_Exercise brief_. Each record below should be returned word for word, with no pictures included.

____ Input records

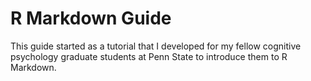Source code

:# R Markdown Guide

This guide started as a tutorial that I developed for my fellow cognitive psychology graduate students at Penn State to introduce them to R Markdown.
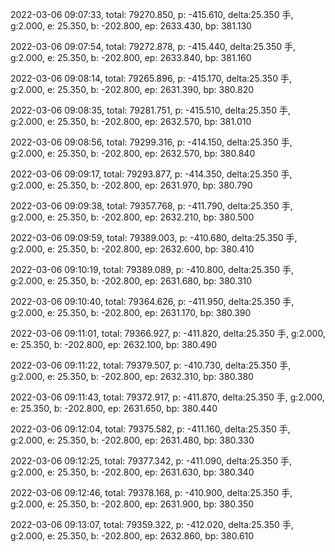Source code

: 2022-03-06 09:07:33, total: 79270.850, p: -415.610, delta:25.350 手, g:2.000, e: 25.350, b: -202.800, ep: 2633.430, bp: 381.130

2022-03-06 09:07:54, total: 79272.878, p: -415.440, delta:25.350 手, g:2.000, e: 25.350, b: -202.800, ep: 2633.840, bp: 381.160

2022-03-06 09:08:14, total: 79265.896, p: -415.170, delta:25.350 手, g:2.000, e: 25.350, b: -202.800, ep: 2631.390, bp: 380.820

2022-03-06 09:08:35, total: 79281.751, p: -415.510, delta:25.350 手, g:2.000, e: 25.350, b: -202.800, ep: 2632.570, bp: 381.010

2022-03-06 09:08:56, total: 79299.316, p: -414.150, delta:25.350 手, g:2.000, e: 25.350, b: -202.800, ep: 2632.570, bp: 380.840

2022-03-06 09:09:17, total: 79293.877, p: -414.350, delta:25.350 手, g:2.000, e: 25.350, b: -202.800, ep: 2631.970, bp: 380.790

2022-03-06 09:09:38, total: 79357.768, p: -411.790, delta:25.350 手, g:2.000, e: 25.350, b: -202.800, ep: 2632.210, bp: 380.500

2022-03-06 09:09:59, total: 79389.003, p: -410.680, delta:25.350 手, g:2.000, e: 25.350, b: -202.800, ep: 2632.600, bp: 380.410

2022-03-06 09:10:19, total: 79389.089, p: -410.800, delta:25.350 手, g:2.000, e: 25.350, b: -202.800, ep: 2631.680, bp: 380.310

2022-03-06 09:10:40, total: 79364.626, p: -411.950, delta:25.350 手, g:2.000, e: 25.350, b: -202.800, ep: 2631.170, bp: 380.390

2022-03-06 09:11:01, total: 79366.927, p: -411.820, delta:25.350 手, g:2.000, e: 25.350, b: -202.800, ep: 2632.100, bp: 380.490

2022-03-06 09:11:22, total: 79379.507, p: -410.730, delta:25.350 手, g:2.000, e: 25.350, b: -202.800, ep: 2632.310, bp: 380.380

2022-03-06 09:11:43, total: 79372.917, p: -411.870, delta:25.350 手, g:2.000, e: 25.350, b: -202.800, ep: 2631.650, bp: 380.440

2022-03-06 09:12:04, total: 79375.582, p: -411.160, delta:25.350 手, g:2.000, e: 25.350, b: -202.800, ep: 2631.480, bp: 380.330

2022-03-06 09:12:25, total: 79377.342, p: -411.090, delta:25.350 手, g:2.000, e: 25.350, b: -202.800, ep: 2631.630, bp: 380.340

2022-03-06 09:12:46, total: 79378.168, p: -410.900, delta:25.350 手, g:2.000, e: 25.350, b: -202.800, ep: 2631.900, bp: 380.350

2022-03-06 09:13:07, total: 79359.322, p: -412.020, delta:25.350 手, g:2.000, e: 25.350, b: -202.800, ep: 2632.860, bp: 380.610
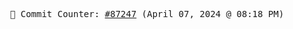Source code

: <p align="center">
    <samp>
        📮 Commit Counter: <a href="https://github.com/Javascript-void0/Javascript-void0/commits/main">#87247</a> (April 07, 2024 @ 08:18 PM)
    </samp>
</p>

________

_Written reply_.
Source code

:# R Markdown Guide

This guide started as a tutorial that I developed for my fellow cognitive psychology graduate students at Penn State to introduce them to R Markdown.
Source code

: 2022-03-06 09:07:33, total: 79270.850, p: -415.610, delta:25.350 手, g:2.000, e: 25.350, b: -202.800, ep: 2633.430, bp: 381.130

2022-03-06 09:07:54, total: 79272.878, p: -415.440, delta:25.350 手, g:2.000, e: 25.350, b: -202.800, ep: 2633.840, bp: 381.160

2022-03-06 09:08:14, total: 79265.896, p: -415.170, delta:25.350 手, g:2.000, e: 25.350, b: -202.800, ep: 2631.390, bp: 380.820

2022-03-06 09:08:35, total: 79281.751, p: -415.510, delta:25.350 手, g:2.000, e: 25.350, b: -202.800, ep: 2632.570, bp: 381.010

2022-03-06 09:08:56, total: 79299.316, p: -414.150, delta:25.350 手, g:2.000, e: 25.350, b: -202.800, ep: 2632.570, bp: 380.840

2022-03-06 09:09:17, total: 79293.877, p: -414.350, delta:25.350 手, g:2.000, e: 25.350, b: -202.800, ep: 2631.970, bp: 380.790

2022-03-06 09:09:38, total: 79357.768, p: -411.790, delta:25.350 手, g:2.000, e: 25.350, b: -202.800, ep: 2632.210, bp: 380.500

2022-03-06 09:09:59, total: 79389.003, p: -410.680, delta:25.350 手, g:2.000, e: 25.350, b: -202.800, ep: 2632.600, bp: 380.410

2022-03-06 09:10:19, total: 79389.089, p: -410.800, delta:25.350 手, g:2.000, e: 25.350, b: -202.800, ep: 2631.680, bp: 380.310

2022-03-06 09:10:40, total: 79364.626, p: -411.950, delta:25.350 手, g:2.000, e: 25.350, b: -202.800, ep: 2631.170, bp: 380.390

2022-03-06 09:11:01, total: 79366.927, p: -411.820, delta:25.350 手, g:2.000, e: 25.350, b: -202.800, ep: 2632.100, bp: 380.490

2022-03-06 09:11:22, total: 79379.507, p: -410.730, delta:25.350 手, g:2.000, e: 25.350, b: -202.800, ep: 2632.310, bp: 380.380

2022-03-06 09:11:43, total: 79372.917, p: -411.870, delta:25.350 手, g:2.000, e: 25.350, b: -202.800, ep: 2631.650, bp: 380.440

2022-03-06 09:12:04, total: 79375.582, p: -411.160, delta:25.350 手, g:2.000, e: 25.350, b: -202.800, ep: 2631.480, bp: 380.330

2022-03-06 09:12:25, total: 79377.342, p: -411.090, delta:25.350 手, g:2.000, e: 25.350, b: -202.800, ep: 2631.630, bp: 380.340

2022-03-06 09:12:46, total: 79378.168, p: -410.900, delta:25.350 手, g:2.000, e: 25.350, b: -202.800, ep: 2631.900, bp: 380.350

2022-03-06 09:13:07, total: 79359.322, p: -412.020, delta:25.350 手, g:2.000, e: 25.350, b: -202.800, ep: 2632.860, bp: 380.610
Source code

: <p align="center">
    <samp>
        📮 Commit Counter: <a href="https://github.com/Javascript-void0/Javascript-void0/commits/main">#87247</a> (April 07, 2024 @ 08:18 PM)
    </samp>
</p>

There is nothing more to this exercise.